━━━ Exercise data

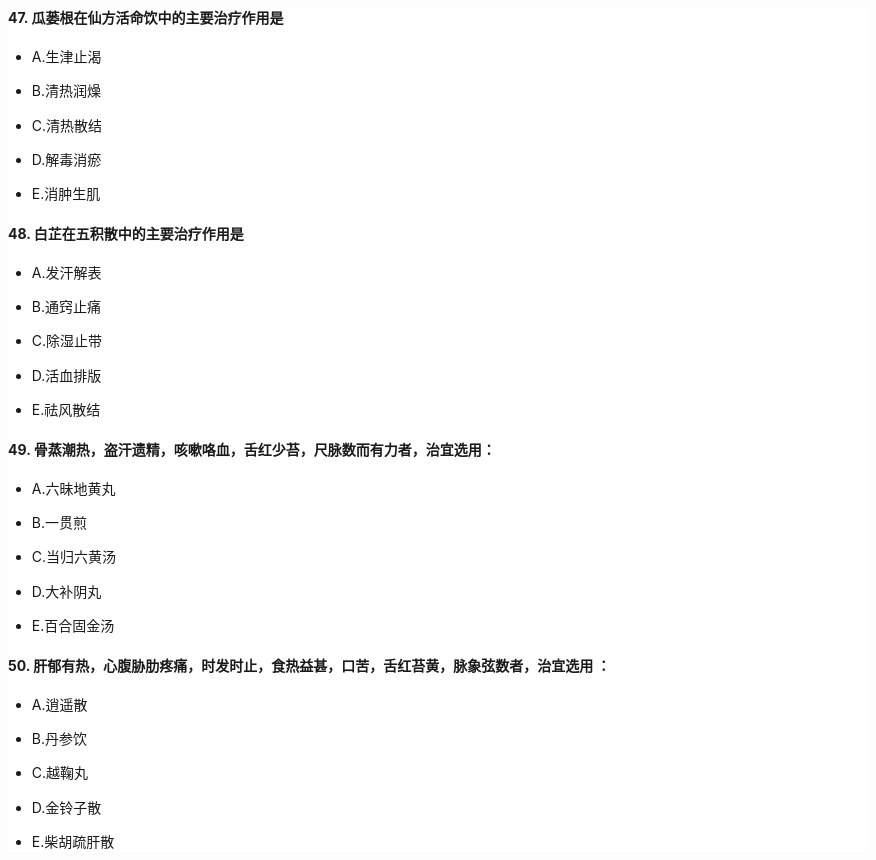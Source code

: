 





#### 47. 瓜蒌根在仙方活命饮中的主要治疗作用是

* A.生津止渴

* B.清热润燥

* C.清热散结

* D.解毒消瘀

* E.消肿生肌







#### 48. 白芷在五积散中的主要治疗作用是

* A.发汗解表

* B.通窍止痛

* C.除湿止带

* D.活血排版

* E.祛风散结







#### 49. 骨蒸潮热，盗汗遗精，咳嗽咯血，舌红少苔，尺脉数而有力者，治宜选用：

* A.六昧地黄丸

* B.一贯煎

* C.当归六黄汤

* D.大补阴丸

* E.百合固金汤







#### 50. 肝郁有热，心腹胁肋疼痛，时发时止，食热益甚，口苦，舌红苔黄，脉象弦数者，治宜选用 ：

* A.逍遥散

* B.丹参饮

* C.越鞠丸

* D.金铃子散

* E.柴胡疏肝散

━━━━━━

Nothing but the lines from the one that contains "#### 47. 瓜蒌根在仙方活命饮中的主要治疗作用是" through the end of the data above should appear, each reproduced exactly.

#### 47. 瓜蒌根在仙方活命饮中的主要治疗作用是

* A.生津止渴

* B.清热润燥

* C.清热散结

* D.解毒消瘀

* E.消肿生肌







#### 48. 白芷在五积散中的主要治疗作用是

* A.发汗解表

* B.通窍止痛

* C.除湿止带

* D.活血排版

* E.祛风散结







#### 49. 骨蒸潮热，盗汗遗精，咳嗽咯血，舌红少苔，尺脉数而有力者，治宜选用：

* A.六昧地黄丸

* B.一贯煎

* C.当归六黄汤

* D.大补阴丸

* E.百合固金汤







#### 50. 肝郁有热，心腹胁肋疼痛，时发时止，食热益甚，口苦，舌红苔黄，脉象弦数者，治宜选用 ：

* A.逍遥散

* B.丹参饮

* C.越鞠丸

* D.金铃子散

* E.柴胡疏肝散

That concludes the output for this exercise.